**Task goal**
Would you return exactly the lines from the top of the data below through the one containing "Grab airport information", leaving out the pictures?
# # # # # # #
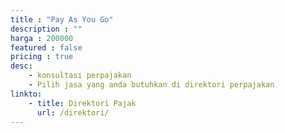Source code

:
 ```yaml
---
title : "Pay As You Go"
description : ""
harga : 200000
featured : false
pricing : true
desc: 
    - konsultasi perpajakan
    - Pilih jasa yang anda butuhkan di direktori perpajakan
linkto:
    - title: Direktori Pajak
      url: /direktori/
---
```

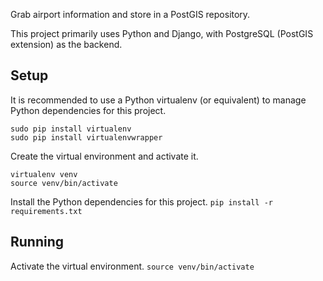 Grab airport information and store in a PostGIS repository.

This project primarily uses Python and Django, with PostgreSQL (PostGIS extension) as the backend.


## Setup

It is recommended to use a Python virtualenv (or equivalent) to manage Python dependencies
for this project.

```
sudo pip install virtualenv
sudo pip install virtualenvwrapper
```

Create the virtual environment and activate it.
```
virtualenv venv
source venv/bin/activate
```

Install the Python dependencies for this project.
```pip install -r requirements.txt```

## Running

Activate the virtual environment.
```source venv/bin/activate```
# # # # # # #
**Result of this task**
Source code

:
 ```yaml
---
title : "Pay As You Go"
description : ""
harga : 200000
featured : false
pricing : true
desc: 
    - konsultasi perpajakan
    - Pilih jasa yang anda butuhkan di direktori perpajakan
linkto:
    - title: Direktori Pajak
      url: /direktori/
---
```

 Grab airport information and store in a PostGIS repository.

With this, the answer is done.